Review of the Hospital investigation , dated 11/12/20 indicates the following:
*Lack of knowledge of MRI pump by ICU staff (in-servicing not completed as of survey date 11/19/20).
*No drug library in MRI pump (on-going discussion in progress as of 11/19/20).
*No dual verification when transferring a high-risk medication to a new pump (no revision to policy as of 11/19/20 for pump transfer of high alert medications).
*Discussion of how 2 campuses should have same staffing systems for MRI nurse availability (no further updates from contracted service or Hospital as of 11/19/20).
Review of the "MRI pump training" sign in sheets (initiated on 10/23/20 or 60 days following the 8/24/20 event and still ongoing), indicates the following:
*Critical Care (Stat nurses): 8/13 nurses completed training
*Surgical ICU nurses: 15/31 nurses completed training
*Cardiac Care nurses: 39/52 nurses completed training
*Per Diem nurse: ¾ nurses completed training
*Travelers: ½ nurses completed training
During an interview with the Associate Vice President of Regulatory and Quality Reporting on 11/19/20 at 11:20 A.M., The Associate Vice President of Regulatory and Quality Reporting said that following the event of 8/24/20, the ICU Nurse Manager had "spoken to the individuals involved" followed by daily "huddles" with staff (a template provided with no date or staff listed), an ICU staff meeting (9/24/20, 20 days following the investigation was completed on 9/4/20), and MRI pump in-servicing is "on-going". The MRI pump training in-servicing was initiated on 10/23/20 and according to the in-service sheets indicated that the CCU nurse involved in the 8/24/20 event had not been in-serviced as of 11/19/20.
Following surveyor inquiry, she also said that another department that may send patients on high-alert medications to the MRI scanner with nurses (not trained to use MRI pump) would be maternity however, these staff members were not considered or included in the corrective action in-servicing.
Tag No.: A0951
Based on observations and interviews the Hospital failed to fully address a leak in the critical zone of the Operating Room.
The Surveyor toured the Operating Room (OR) suite at 8:30 A.M. on 11/19/2020 and interviewed the Director of Perioperative Services.
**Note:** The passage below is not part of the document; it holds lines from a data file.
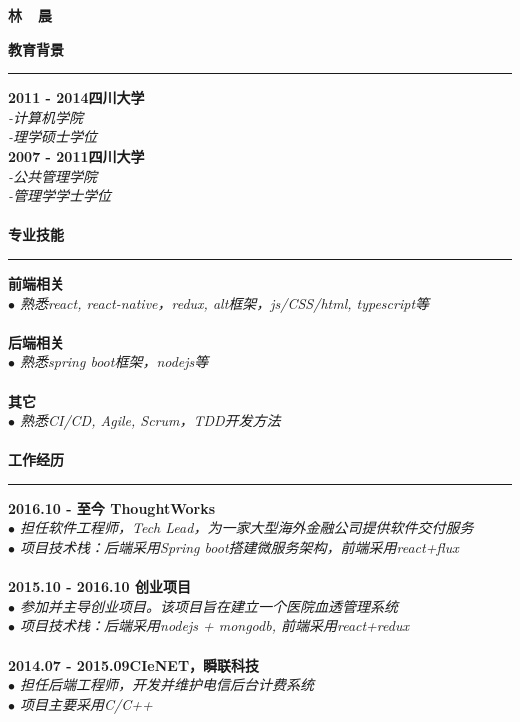 \documentclass[a4paper,12pt,final]{memoir}
\newcommand{\myThemeColor}{RoyalBlue}
\newcommand{\SmallSep}{\vspace{0.9em}}
\newcommand{\CVSection}[1]
	{\Large\textbf{#1}\par
	\vspace{0.2cm}\normalsize\normalfont}
\newcommand{\CVItem}[1]
	{\textbf{\color{\myThemeColor} #1}}
\begin{document}
\begin{CJK*}{UTF8}{gbsn}
\Huge\bfseries {\color{\myThemeColor} 林~~晨}\\
\normalsize\normalfont

\CVSection{教育背景}
\hrule
\SmallSep
\CVItem{2011 - 2014\hfill\textsc{四川大学}}\\
\textit{-计算机学院}\\
\textit{-理学硕士学位}
\\
\CVItem{2007 - 2011\hfill\textsc{四川大学}}\\
\textit{-公共管理学院}\\
\textit{-管理学学士学位}\\
\\
\CVSection{专业技能}
\hrule
\SmallSep
\CVItem{前端相关}\\
\textit{$\bullet$ 熟悉react, react-native，redux, alt框架，js/CSS/html, typescript等} \\
\\
\CVItem{后端相关}\\
\textit{$\bullet$ 熟悉spring boot框架，nodejs等} \\
\\
\CVItem{其它}\\
\textit{$\bullet$ 熟悉CI/CD, Agile, Scrum，TDD开发方法 }\\
\\

\CVSection{工作经历}
\hrule
\SmallSep
\CVItem{2016.10 - 至今 \hfill ThoughtWorks}\\
\textit{$\bullet$ 担任软件工程师，Tech Lead，为一家大型海外金融公司提供软件交付服务} \\
\textit{$\bullet$ 项目技术栈：后端采用Spring boot搭建微服务架构，前端采用react+flux} \\
\\
\CVItem{2015.10 - 2016.10 \hfill 创业项目}\\
\textit{$\bullet$ 参加并主导创业项目。该项目旨在建立一个医院血透管理系统} \\
\textit{$\bullet$ 项目技术栈：后端采用nodejs + mongodb, 前端采用react+redux} \\
\\
\CVItem{2014.07 - 2015.09\hfill CIeNET，瞬联科技}\\
\textit{$\bullet$ 担任后端工程师，开发并维护电信后台计费系统} \\
\textit{$\bullet$ 项目主要采用C/C++} \\


\end{CJK*}
\end{document}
At the entrance of OR Room #17. the Surveyor observed a water diverter in the ceiling with a tube into a large open trash barrel below. The water diverter was surrounded by brown discolored ceiling tiles. The Director said the OR was under the Maternity Unit's showers that had leaked in the past. Any leak that renders an area damp can support the growth of mold.
The Surveyor interviewed the Building Maintenance Director at 10:15 A.M. on 11/18/2020. The Building Maintenance Director said the leak had been addressed and the apparatus outside of OR #17 should have been removed and replacement tiles installed.